[Beowulf] cluster for doing real time video panoramas?

Thu Dec 22 20:40:52 PST 2005

I'll take a stab at some of this... the parts that appear intuitively
obvious to me.

On 12/21/05, Bogdan Costescu <Bogdan.Costescu at iwr.uni-heidelberg.de> wrote:
>
> [ I think that most of what I write below is quite OT for this list...
> Apologies to those that don't enjoy the subject! ]
>
> On Wed, 21 Dec 2005, Jim Lux wrote:
>
> > I've got a robot on which I want to put a half dozen or so video
> > cameras (video in that they capture a stream of images, but not
> > necessarily that put out analog video..)
>
> It's not entirely clear to me what you want to say above... How is the
> video coming to the computer ? You are later mentioning 1394 cameras,
> so I assume something similar to the DV output from common camcorders.
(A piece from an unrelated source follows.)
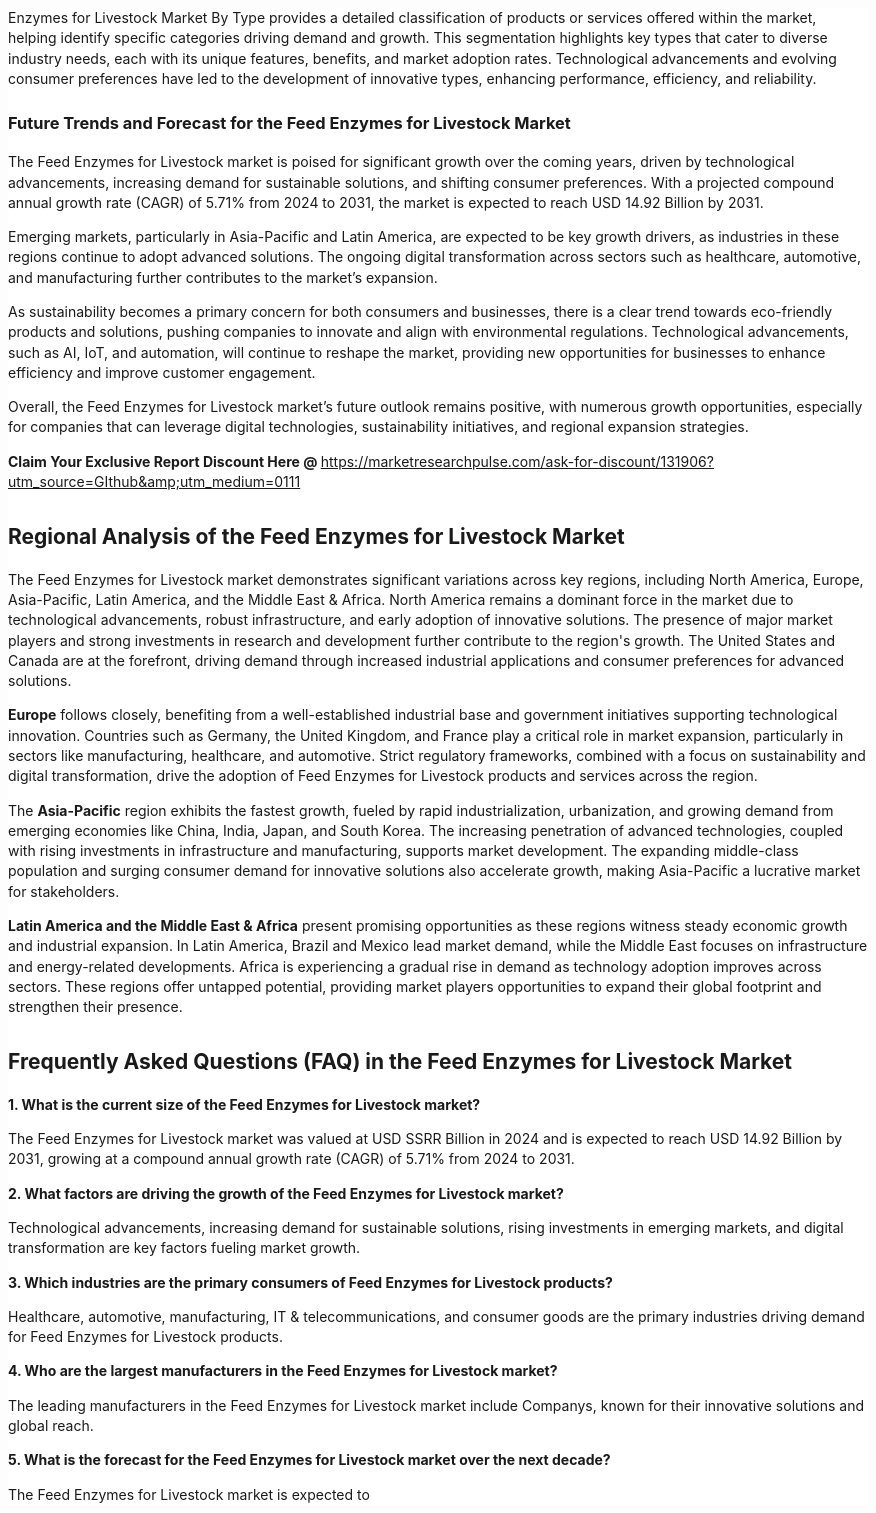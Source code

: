 Enzymes for Livestock Market By Type provides a detailed classification of products or services offered within the market, helping identify specific categories driving demand and growth. This segmentation highlights key types that cater to diverse industry needs, each with its unique features, benefits, and market adoption rates. Technological advancements and evolving consumer preferences have led to the development of innovative types, enhancing performance, efficiency, and reliability.</p><h3>Future Trends and Forecast for the Feed Enzymes for Livestock Market</h3><p>The Feed Enzymes for Livestock market is poised for significant growth over the coming years, driven by technological advancements, increasing demand for sustainable solutions, and shifting consumer preferences. With a projected compound annual growth rate (CAGR) of 5.71% from 2024 to 2031, the market is expected to reach USD 14.92 Billion by 2031.</p><p>Emerging markets, particularly in Asia-Pacific and Latin America, are expected to be key growth drivers, as industries in these regions continue to adopt advanced solutions. The ongoing digital transformation across sectors such as healthcare, automotive, and manufacturing further contributes to the market&rsquo;s expansion.</p><p>As sustainability becomes a primary concern for both consumers and businesses, there is a clear trend towards eco-friendly products and solutions, pushing companies to innovate and align with environmental regulations. Technological advancements, such as AI, IoT, and automation, will continue to reshape the market, providing new opportunities for businesses to enhance efficiency and improve customer engagement.</p><p>Overall, the Feed Enzymes for Livestock market&rsquo;s future outlook remains positive, with numerous growth opportunities, especially for companies that can leverage digital technologies, sustainability initiatives, and regional expansion strategies.</p><p><strong>Claim Your Exclusive Report Discount Here @ </strong><a href="https://marketresearchpulse.com/ask-for-discount/131906?utm_source=GIthub&amp;utm_medium=0111">https://marketresearchpulse.com/ask-for-discount/131906?utm_source=GIthub&amp;utm_medium=0111</a></p><h2><strong>Regional Analysis of the Feed Enzymes for Livestock Market</strong></h2><p>The Feed Enzymes for Livestock market demonstrates significant variations across key regions, including North America, Europe, Asia-Pacific, Latin America, and the Middle East &amp; Africa. North America remains a dominant force in the market due to technological advancements, robust infrastructure, and early adoption of innovative solutions. The presence of major market players and strong investments in research and development further contribute to the region's growth. The United States and Canada are at the forefront, driving demand through increased industrial applications and consumer preferences for advanced solutions.</p><p><strong>Europe</strong> follows closely, benefiting from a well-established industrial base and government initiatives supporting technological innovation. Countries such as Germany, the United Kingdom, and France play a critical role in market expansion, particularly in sectors like manufacturing, healthcare, and automotive. Strict regulatory frameworks, combined with a focus on sustainability and digital transformation, drive the adoption of Feed Enzymes for Livestock products and services across the region.</p><p>The <strong>Asia-Pacific</strong> region exhibits the fastest growth, fueled by rapid industrialization, urbanization, and growing demand from emerging economies like China, India, Japan, and South Korea. The increasing penetration of advanced technologies, coupled with rising investments in infrastructure and manufacturing, supports market development. The expanding middle-class population and surging consumer demand for innovative solutions also accelerate growth, making Asia-Pacific a lucrative market for stakeholders.</p><p><strong>Latin America and the Middle East &amp; Africa</strong> present promising opportunities as these regions witness steady economic growth and industrial expansion. In Latin America, Brazil and Mexico lead market demand, while the Middle East focuses on infrastructure and energy-related developments. Africa is experiencing a gradual rise in demand as technology adoption improves across sectors. These regions offer untapped potential, providing market players opportunities to expand their global footprint and strengthen their presence.</p><h2><strong>Frequently Asked Questions (FAQ) in the Feed Enzymes for Livestock Market</strong></h2><p><strong>1. What is the current size of the Feed Enzymes for Livestock market?</strong></p><p>The Feed Enzymes for Livestock market was valued at USD SSRR Billion in 2024 and is expected to reach USD 14.92 Billion by 2031, growing at a compound annual growth rate (CAGR) of 5.71% from 2024 to 2031.</p><p><strong>2. What factors are driving the growth of the Feed Enzymes for Livestock market?</strong></p><p>Technological advancements, increasing demand for sustainable solutions, rising investments in emerging markets, and digital transformation are key factors fueling market growth.</p><p><strong>3. Which industries are the primary consumers of Feed Enzymes for Livestock products?</strong></p><p>Healthcare, automotive, manufacturing, IT &amp; telecommunications, and consumer goods are the primary industries driving demand for Feed Enzymes for Livestock products.</p><p><strong>4. Who are the largest manufacturers in the Feed Enzymes for Livestock market?</strong></p><p>The leading manufacturers in the Feed Enzymes for Livestock market include Companys, known for their innovative solutions and global reach.</p><p><strong>5. What is the forecast for the Feed Enzymes for Livestock market over the next decade?</strong></p><p>The Feed Enzymes for Livestock market is expected to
Streaming video from 'n' cameras, or streams of interleaved images
(full frames).

> > I've also got some telemetry that tells me what the orientation of
> > the robot is.
>
> Does it also give info about the orientation of the assembly of
> cameras ? I'm thinking of the usual problem: is the horizon line going
> down or is my camera tilted ? Although if you really mean spherical
> (read below), this might not be a problem anymore as you might not
> care about what horizon is anyway.

The only sane, rational way to do this I can see is if the camera
reference frame is appropriately mapped and each camera's orientation
is well-known.  Telemetry then provides the camera frame orientation
if delta-x, -y, -z from the neutral reference.  It's also possible to
incorporate a delta-D (distance) from origin which, when coupled with
camera and lens info will start to yield information on target
distance and can apply to synthetic vision results.

> > I want to take the video streams and stitch them (in near real time)
> > into a spherical panorama
>
> Do you really mean spherical or only circular (the example that you
> gave being what I call circular) ? IOW: are the focal axes of the
> cameras placed only in a plane (or approximately, given alignment
> precision) ?

Er... with that many cameras, I'd not planar-align 'em.  I'd also have
some off-axis.  Makes the immersive result better/less granular.
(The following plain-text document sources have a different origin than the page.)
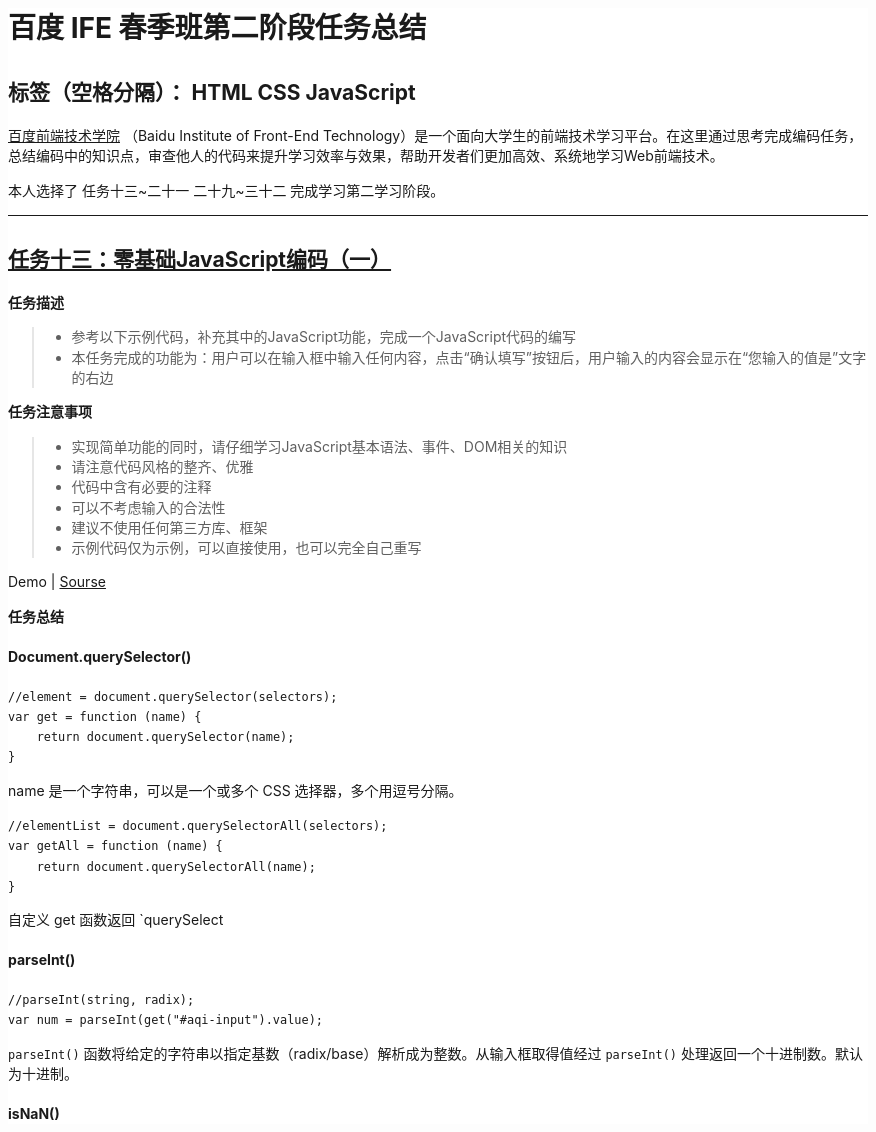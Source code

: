 # 百度 IFE 春季班第二阶段任务总结

标签（空格分隔）： HTML CSS JavaScript
---

[百度前端技术学院][1] （Baidu Institute of Front-End Technology）是一个面向大学生的前端技术学习平台。在这里通过思考完成编码任务，总结编码中的知识点，审查他人的代码来提升学习效率与效果，帮助开发者们更加高效、系统地学习Web前端技术。

本人选择了 任务十三~二十一 二十九~三十二 完成学习第二学习阶段。

----------
## [任务十三：零基础JavaScript编码（一）][2]
**任务描述**

> - 参考以下示例代码，补充其中的JavaScript功能，完成一个JavaScript代码的编写
> - 本任务完成的功能为：用户可以在输入框中输入任何内容，点击“确认填写”按钮后，用户输入的内容会显示在“您输入的值是”文字的右边

**任务注意事项**

> - 实现简单功能的同时，请仔细学习JavaScript基本语法、事件、DOM相关的知识
> - 请注意代码风格的整齐、优雅
> - 代码中含有必要的注释
> - 可以不考虑输入的合法性
> - 建议不使用任何第三方库、框架
> - 示例代码仅为示例，可以直接使用，也可以完全自己重写

Demo | [Sourse][3]

**任务总结**


#### Document.querySelector()

    //element = document.querySelector(selectors);
    var get = function (name) {
        return document.querySelector(name);
    }
    
 name 是一个字符串，可以是一个或多个 CSS 选择器，多个用逗号分隔。

    //elementList = document.querySelectorAll(selectors);
    var getAll = function (name) {
        return document.querySelectorAll(name);
    }

自定义 get 函数返回 `querySelect


#### parseInt()

    //parseInt(string, radix);
    var num = parseInt(get("#aqi-input").value);
    
`parseInt()` 函数将给定的字符串以指定基数（radix/base）解析成为整数。从输入框取得值经过 `parseInt()` 处理返回一个十进制数。默认为十进制。    


#### isNaN()
    

  [1]: http://ife.baidu.com/
  [2]: http://ife.baidu.com/task/detail?taskId=13
  [3]: https://github.com/409915016/Baidu_IFE_2016Spring/tree/master/phase_2/task_13
  [4]: http://www.imooc.com/learn/36
  [5]: https://developer.mozilla.org/zh-CN/docs/Web/JavaScript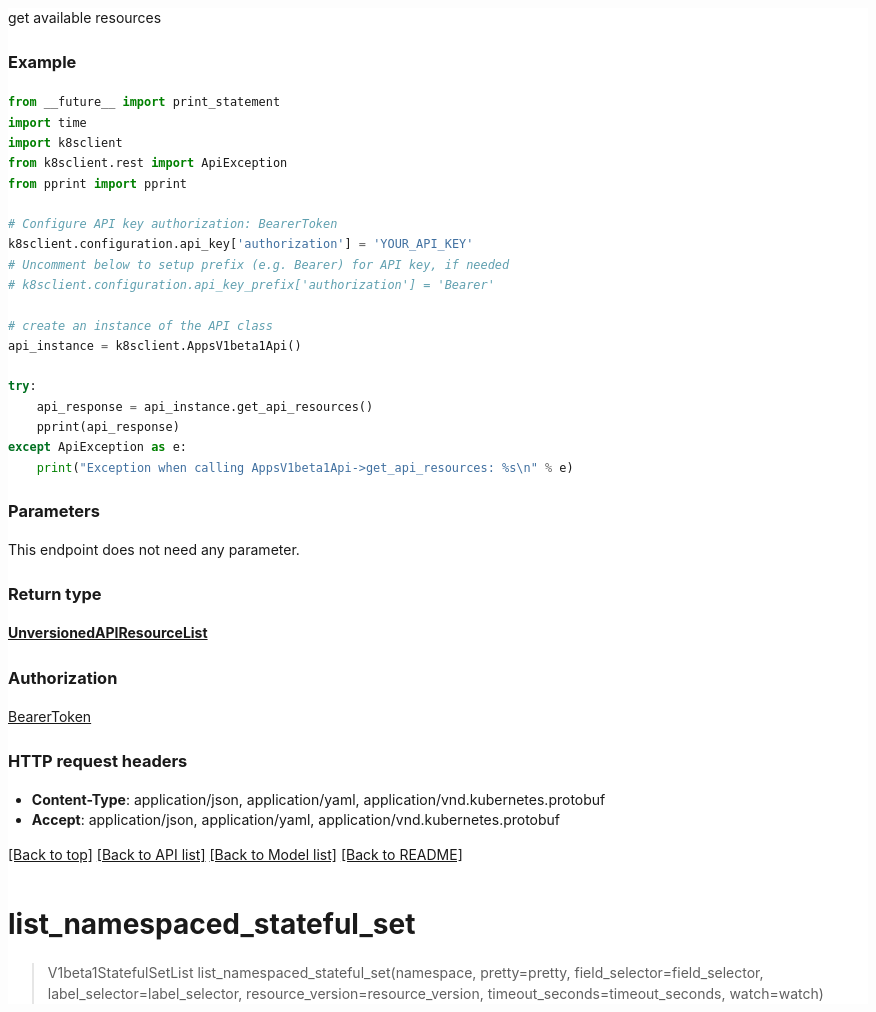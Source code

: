 

get available resources

### Example 
```python
from __future__ import print_statement
import time
import k8sclient
from k8sclient.rest import ApiException
from pprint import pprint

# Configure API key authorization: BearerToken
k8sclient.configuration.api_key['authorization'] = 'YOUR_API_KEY'
# Uncomment below to setup prefix (e.g. Bearer) for API key, if needed
# k8sclient.configuration.api_key_prefix['authorization'] = 'Bearer'

# create an instance of the API class
api_instance = k8sclient.AppsV1beta1Api()

try: 
    api_response = api_instance.get_api_resources()
    pprint(api_response)
except ApiException as e:
    print("Exception when calling AppsV1beta1Api->get_api_resources: %s\n" % e)
```

### Parameters
This endpoint does not need any parameter.

### Return type

[**UnversionedAPIResourceList**](UnversionedAPIResourceList.md)

### Authorization

[BearerToken](../README.md#BearerToken)

### HTTP request headers

 - **Content-Type**: application/json, application/yaml, application/vnd.kubernetes.protobuf
 - **Accept**: application/json, application/yaml, application/vnd.kubernetes.protobuf

[[Back to top]](#) [[Back to API list]](../README.md#documentation-for-api-endpoints) [[Back to Model list]](../README.md#documentation-for-models) [[Back to README]](../README.md)

# **list_namespaced_stateful_set**
> V1beta1StatefulSetList list_namespaced_stateful_set(namespace, pretty=pretty, field_selector=field_selector, label_selector=label_selector, resource_version=resource_version, timeout_seconds=timeout_seconds, watch=watch)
> Given that I have a personal interest in video, I thought about
> something similar: not a circular or spherical coverage, but at least
> a large field of view from which I can choose when editing the
> "window" that is then given to the viewer - this comes from a very
> mundane need: I'm not such a good camera operator, so I always miss
> things or make a wrong framing. So this would be similar to how
> Electronic (as opposed to optical) Image Stabilization (EIS) works,
> although EIS does not need any transformation or calibration as the
> whole big image comes from one source.

With the combination of on-plane and off-axis image origination, one
has the potential for a stereoscopic and thus distance effect.  A
circular coverage wouldn't provide this.  Remapping a spherical
coverage into an immersive planar or cave coverage could accomplish
this.

> All that I write below starts from the assumption that the cameras are
> mounted on an assembly in a "permanent" position, such that their
> relative positions (one camera with respect to another) do not change.
> Also that you don't zoom or that you can control the zoom on all
> cameras simultaneously; otherwise putting all the movies together is
> probably hard (in the circular setup; but doable probably with motion
> vectors or related stuff that is already used in MPEG4 compression) or
> impossible (in the spherical setup where you'd miss parts of the
> space).

Makes sense to me.

> First step should be the calibration of the cameras with respect to
> each other. In the COTS world, I don't think that you'd be able to get
> cameras to be fixed such that they equally split the space between
> them (so that the overlap between any 2 cameras would be the same);
> then you also need color calibration, sound level calibration (with
> directional mics, otherwise it makes no sense) and so on -
> multi-camera setups are rather difficult to master for an amateur
> (like me, at least :-)) Another problem that you might face is the
> frame synchronization between the cameras which might come into play
> for moving objects.

First step is to rigidly characterize each camera's optical path: the
lens.  Once it's charactistics are known and correlated with its
cohort, the math for the reconstruction and projection becomes
somewhat simpler (took a lot to not say, "Trivial" having been down
this road before!).  THEN one characterizes the physical frame and
identifies the optical image overlap of adjacent cameras.  Evenly
splitting the overlap might not necessarily help here, if I understand
the process.

> Talking about moving, IMHO you need to have progressive output from
> the cameras. Interlaced movies would probably create artifacts when
> joining together; deinterlacing several video streams at once might be
> a nice application (but very coarse grained - f.e. one stream per CPU)
> for a cluster, but the results might still not be "perfect", as with
> progressive output, as the deinterlacing results for the same part of
> the scene taken from several cameras might be different.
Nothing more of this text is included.